É fácil reconhecê-lo. Meu pai tem cara de cara quieto e sério, que só ri entre amigos e família depois de dois copos de cerveja. Meu pai tem aquele jeito de quem não teve pai, não teve mãe. Jeito de quem se criou sozinho, deitado na cama, puxando o sono na solidão do escuro do quarto. Por isso, creio que meu pai se criou no medo. Desde logo vestiu a armadura para se proteger do aperto no coração quando nos sentimos sozinhos, abandonados, com medo do futuro. Mas meu pai tem a cara de quem teve sorte na vida. Cara de quem teve gente que o ajudou a estudar até o segundo grau e a ser um profissional dos melhores no ramo de confeitaria. Gente que o ajudou a começar a vida de casado dando-lhe de presente uma bela casa, num bom bairro. Coisa de privilegiados pela sorte. Meu pai tem a cara do homem generoso. Quando chegou sua vez de ajudar, ajudou irmãos em tudo o que pode e o próprio pai quando e com quanto pode. Meu pai tem a cara de um homem de vida invejável. Saiba você que ele é o único sujeito que conheço que tirou três meses de férias por ano, anos a fio. Tem a cara de quem gosta de viajar. Minha infância passou em trens e ônibus, em estradas empoeiradas ou enlameadas. Em hotéis 2 e 3 estrelas e em casas de madeira no sul do país. Você o viu por aí?

 

As respostas variam. Uns dizem que o viram pra me animar. Outros afirmam tê-lo visto, mas descrevem pessoas que nada têm de parecido com meu pai. Dia desses alguém me disse que é quase certo ter visto meu pai, completamente nu, lá pela Terra dos Homens com Medo. Eu disse “não pode ser”. O meu herói na terra do medo? Por que ele teria se refugiado num lugar como aquele!? O que lá haveria de tão atrativo para um lutador incansável como ele?
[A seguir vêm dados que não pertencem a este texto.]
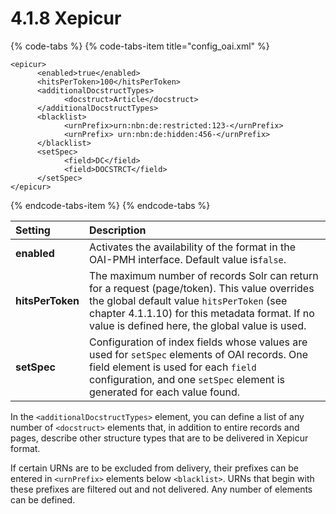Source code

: # 4.1.8 Xepicur

{% code-tabs %}
{% code-tabs-item title="config\_oai.xml" %}
```markup
<epicur>
      <enabled>true</enabled>
      <hitsPerToken>100</hitsPerToken>
      <additionalDocstructTypes>
            <docstruct>Article</docstruct>
      </additionalDocstructTypes>
      <blacklist>
            <urnPrefix>urn:nbn:de:restricted:123-</urnPrefix>
            <urnPrefix> urn:nbn:de:hidden:456-</urnPrefix>
      </blacklist>
      <setSpec>
            <field>DC</field>
            <field>DOCSTRCT</field>
      </setSpec>
</epicur>
```
{% endcode-tabs-item %}
{% endcode-tabs %}

| **Setting**  | Description |
| :--- | :--- |
| **enabled** | Activates the availability of the format in the OAI-PMH interface. Default value is`false`. |
| **hitsPerToken**  | The maximum number of records Solr can return for a request \(page/token\). This value overrides the global default value `hitsPerToken` \(see chapter 4.1.1.10\) for this metadata format. If no value is defined here, the global value is used. |
| **setSpec**  | Configuration of index fields whose values are used for `setSpec` elements of OAI records. One field element is used for each `field` configuration, and one `setSpec` element is generated for each value found. |

In the `<additionalDocstructTypes>` element, you can define a list of any number of `<docstruct>` elements that, in addition to entire records and pages, describe other structure types that are to be delivered in Xepicur format. 

If certain URNs are to be excluded from delivery, their prefixes can be entered in `<urnPrefix>` elements below `<blacklist>`. URNs that begin with these prefixes are filtered out and not delivered. Any number of  elements can be defined.

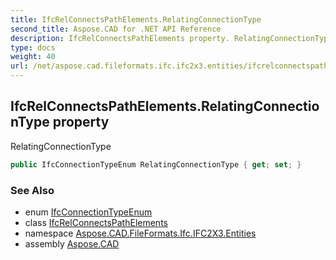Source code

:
 ```yaml
---
title: IfcRelConnectsPathElements.RelatingConnectionType
second_title: Aspose.CAD for .NET API Reference
description: IfcRelConnectsPathElements property. RelatingConnectionType
type: docs
weight: 40
url: /net/aspose.cad.fileformats.ifc.ifc2x3.entities/ifcrelconnectspathelements/relatingconnectiontype/
---
```

## IfcRelConnectsPathElements.RelatingConnectionType property

RelatingConnectionType

```csharp
public IfcConnectionTypeEnum RelatingConnectionType { get; set; }
```

### See Also

* enum [IfcConnectionTypeEnum](../../../aspose.cad.fileformats.ifc.ifc2x3.types/ifcconnectiontypeenum/)
* class [IfcRelConnectsPathElements](../)
* namespace [Aspose.CAD.FileFormats.Ifc.IFC2X3.Entities](../../ifcrelconnectspathelements/)
* assembly [Aspose.CAD](../../../)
Um homem íntegro. E integridade sempre me pareceu um ato de coragem. Ser íntegro é pra cabra macho, pra quem tem colhões. Não, não pode ter sido o meu pai. Além do mais ele sempre usou aquela armadura contra o medo. Ou então seria isso? Ele se despira de sua armadura, tão pesada, carregada por tantos e tantos anos. Mas, como filho, me é difícil aceitar (apesar de poder compreender) que meu pai esteja perdido na Terra dos Homens com Medo. O que posso fazer para trazê-lo de volta para junto de nós?

 

Prefiro acreditar que não era ele e continuo a procurar. Alguém sugeriu que ele possa estar no Vale dos Homens sem Vida. Este vale é habitado pelos que desistiram da vida. Estão vivos, mas mortos para a vida. Descobrem-se sem forças. Pernas moles, corpo curvado, passo arrastado. Perambulam sonâmbulos pelos caminhos repetindo ininterruptamente que eles não vão conseguir. Não importa mais o quê. Eles só repetem que não vão conseguir. Descarto esta idéia porque meu pai é um homem cheio de saúde. Lúcido. Tem uma qualidade de vida muito superior à maioria das pessoas. Tem uma família sólida. Não consigo imaginá-lo num lugar como este.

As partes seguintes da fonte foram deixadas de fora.